● **What you need to do**: Strip out the pictures and output each remaining line of the data word for word.

========================

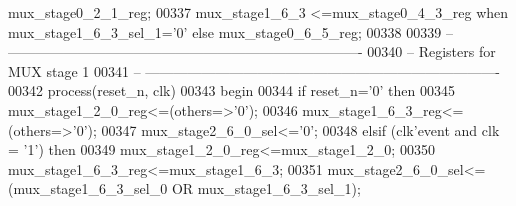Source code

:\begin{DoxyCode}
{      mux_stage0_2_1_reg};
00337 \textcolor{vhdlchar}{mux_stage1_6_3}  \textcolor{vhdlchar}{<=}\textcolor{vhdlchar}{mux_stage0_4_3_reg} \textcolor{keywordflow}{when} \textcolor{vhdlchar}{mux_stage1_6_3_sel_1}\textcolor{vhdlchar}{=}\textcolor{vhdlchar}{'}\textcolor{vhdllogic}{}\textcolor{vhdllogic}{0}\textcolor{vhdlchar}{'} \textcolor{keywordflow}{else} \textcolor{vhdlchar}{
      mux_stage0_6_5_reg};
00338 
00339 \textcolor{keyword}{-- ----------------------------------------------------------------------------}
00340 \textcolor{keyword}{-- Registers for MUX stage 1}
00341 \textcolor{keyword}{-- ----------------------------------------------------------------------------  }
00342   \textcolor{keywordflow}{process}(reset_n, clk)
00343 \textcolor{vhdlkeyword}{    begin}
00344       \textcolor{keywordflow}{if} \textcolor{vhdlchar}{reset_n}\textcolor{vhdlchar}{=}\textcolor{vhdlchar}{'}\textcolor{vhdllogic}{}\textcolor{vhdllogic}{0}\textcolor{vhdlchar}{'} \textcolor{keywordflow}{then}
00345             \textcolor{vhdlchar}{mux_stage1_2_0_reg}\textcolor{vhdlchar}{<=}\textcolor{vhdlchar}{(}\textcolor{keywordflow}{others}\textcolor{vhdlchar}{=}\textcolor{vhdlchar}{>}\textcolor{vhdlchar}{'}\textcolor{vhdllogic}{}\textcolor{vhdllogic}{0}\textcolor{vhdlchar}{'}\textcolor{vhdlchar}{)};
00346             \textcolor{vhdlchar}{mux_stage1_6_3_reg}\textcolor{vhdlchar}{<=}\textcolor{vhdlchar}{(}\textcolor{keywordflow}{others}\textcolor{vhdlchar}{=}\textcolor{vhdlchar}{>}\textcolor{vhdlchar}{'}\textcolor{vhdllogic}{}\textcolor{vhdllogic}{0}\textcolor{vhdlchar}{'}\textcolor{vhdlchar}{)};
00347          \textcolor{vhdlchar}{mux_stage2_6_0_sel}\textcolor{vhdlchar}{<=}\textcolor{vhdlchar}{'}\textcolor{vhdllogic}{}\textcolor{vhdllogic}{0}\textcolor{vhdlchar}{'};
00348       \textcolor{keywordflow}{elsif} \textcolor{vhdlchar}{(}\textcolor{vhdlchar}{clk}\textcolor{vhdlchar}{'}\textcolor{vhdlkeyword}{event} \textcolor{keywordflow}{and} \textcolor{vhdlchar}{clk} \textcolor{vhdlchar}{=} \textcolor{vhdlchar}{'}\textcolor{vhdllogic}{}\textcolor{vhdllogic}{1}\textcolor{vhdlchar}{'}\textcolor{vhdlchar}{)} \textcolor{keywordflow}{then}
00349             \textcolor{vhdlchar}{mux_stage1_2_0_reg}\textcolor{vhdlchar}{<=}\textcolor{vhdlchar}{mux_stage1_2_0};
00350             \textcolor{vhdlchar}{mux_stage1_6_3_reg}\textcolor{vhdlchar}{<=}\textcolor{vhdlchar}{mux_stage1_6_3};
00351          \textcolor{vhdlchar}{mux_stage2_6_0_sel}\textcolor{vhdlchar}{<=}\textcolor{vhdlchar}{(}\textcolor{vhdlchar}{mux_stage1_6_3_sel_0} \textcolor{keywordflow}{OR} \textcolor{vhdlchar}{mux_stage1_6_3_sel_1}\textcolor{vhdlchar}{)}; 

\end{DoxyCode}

========================

● **Task response**:
Source code

:\begin{DoxyCode}
{      mux_stage0_2_1_reg};
00337 \textcolor{vhdlchar}{mux_stage1_6_3}  \textcolor{vhdlchar}{<=}\textcolor{vhdlchar}{mux_stage0_4_3_reg} \textcolor{keywordflow}{when} \textcolor{vhdlchar}{mux_stage1_6_3_sel_1}\textcolor{vhdlchar}{=}\textcolor{vhdlchar}{'}\textcolor{vhdllogic}{}\textcolor{vhdllogic}{0}\textcolor{vhdlchar}{'} \textcolor{keywordflow}{else} \textcolor{vhdlchar}{
      mux_stage0_6_5_reg};
00338 
00339 \textcolor{keyword}{-- ----------------------------------------------------------------------------}
00340 \textcolor{keyword}{-- Registers for MUX stage 1}
00341 \textcolor{keyword}{-- ----------------------------------------------------------------------------  }
00342   \textcolor{keywordflow}{process}(reset_n, clk)
00343 \textcolor{vhdlkeyword}{    begin}
00344       \textcolor{keywordflow}{if} \textcolor{vhdlchar}{reset_n}\textcolor{vhdlchar}{=}\textcolor{vhdlchar}{'}\textcolor{vhdllogic}{}\textcolor{vhdllogic}{0}\textcolor{vhdlchar}{'} \textcolor{keywordflow}{then}
00345             \textcolor{vhdlchar}{mux_stage1_2_0_reg}\textcolor{vhdlchar}{<=}\textcolor{vhdlchar}{(}\textcolor{keywordflow}{others}\textcolor{vhdlchar}{=}\textcolor{vhdlchar}{>}\textcolor{vhdlchar}{'}\textcolor{vhdllogic}{}\textcolor{vhdllogic}{0}\textcolor{vhdlchar}{'}\textcolor{vhdlchar}{)};
00346             \textcolor{vhdlchar}{mux_stage1_6_3_reg}\textcolor{vhdlchar}{<=}\textcolor{vhdlchar}{(}\textcolor{keywordflow}{others}\textcolor{vhdlchar}{=}\textcolor{vhdlchar}{>}\textcolor{vhdlchar}{'}\textcolor{vhdllogic}{}\textcolor{vhdllogic}{0}\textcolor{vhdlchar}{'}\textcolor{vhdlchar}{)};
00347          \textcolor{vhdlchar}{mux_stage2_6_0_sel}\textcolor{vhdlchar}{<=}\textcolor{vhdlchar}{'}\textcolor{vhdllogic}{}\textcolor{vhdllogic}{0}\textcolor{vhdlchar}{'};
00348       \textcolor{keywordflow}{elsif} \textcolor{vhdlchar}{(}\textcolor{vhdlchar}{clk}\textcolor{vhdlchar}{'}\textcolor{vhdlkeyword}{event} \textcolor{keywordflow}{and} \textcolor{vhdlchar}{clk} \textcolor{vhdlchar}{=} \textcolor{vhdlchar}{'}\textcolor{vhdllogic}{}\textcolor{vhdllogic}{1}\textcolor{vhdlchar}{'}\textcolor{vhdlchar}{)} \textcolor{keywordflow}{then}
00349             \textcolor{vhdlchar}{mux_stage1_2_0_reg}\textcolor{vhdlchar}{<=}\textcolor{vhdlchar}{mux_stage1_2_0};
00350             \textcolor{vhdlchar}{mux_stage1_6_3_reg}\textcolor{vhdlchar}{<=}\textcolor{vhdlchar}{mux_stage1_6_3};
00351          \textcolor{vhdlchar}{mux_stage2_6_0_sel}\textcolor{vhdlchar}{<=}\textcolor{vhdlchar}{(}\textcolor{vhdlchar}{mux_stage1_6_3_sel_0} \textcolor{keywordflow}{OR} \textcolor{vhdlchar}{mux_stage1_6_3_sel_1}\textcolor{vhdlchar}{)}; 

\end{DoxyCode}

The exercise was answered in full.